---------- SUPPLIED INFORMATION ----------

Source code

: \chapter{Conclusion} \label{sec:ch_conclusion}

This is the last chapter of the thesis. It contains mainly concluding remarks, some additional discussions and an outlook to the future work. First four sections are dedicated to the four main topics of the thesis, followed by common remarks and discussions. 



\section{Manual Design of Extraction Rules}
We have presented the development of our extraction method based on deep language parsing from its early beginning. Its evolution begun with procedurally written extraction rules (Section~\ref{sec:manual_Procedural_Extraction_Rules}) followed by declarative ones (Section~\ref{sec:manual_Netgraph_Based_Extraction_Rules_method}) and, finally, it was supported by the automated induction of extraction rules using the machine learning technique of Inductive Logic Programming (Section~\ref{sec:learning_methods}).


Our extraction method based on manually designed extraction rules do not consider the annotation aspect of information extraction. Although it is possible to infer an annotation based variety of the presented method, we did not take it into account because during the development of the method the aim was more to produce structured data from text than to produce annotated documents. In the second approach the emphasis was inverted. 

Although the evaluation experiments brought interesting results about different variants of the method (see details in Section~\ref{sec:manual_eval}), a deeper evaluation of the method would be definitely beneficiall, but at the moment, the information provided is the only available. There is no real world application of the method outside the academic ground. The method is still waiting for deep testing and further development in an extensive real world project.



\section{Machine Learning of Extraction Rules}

----------

_TASK DIRECTIONS_
Filter the data, keeping only the lines that contain "based".

_SOLUTION TO THE PROBLEM_
We have presented the development of our extraction method based on deep language parsing from its early beginning. Its evolution begun with procedurally written extraction rules (Section~\ref{sec:manual_Procedural_Extraction_Rules}) followed by declarative ones (Section~\ref{sec:manual_Netgraph_Based_Extraction_Rules_method}) and, finally, it was supported by the automated induction of extraction rules using the machine learning technique of Inductive Logic Programming (Section~\ref{sec:learning_methods}).
Our extraction method based on manually designed extraction rules do not consider the annotation aspect of information extraction. Although it is possible to infer an annotation based variety of the presented method, we did not take it into account because during the development of the method the aim was more to produce structured data from text than to produce annotated documents. In the second approach the emphasis was inverted. 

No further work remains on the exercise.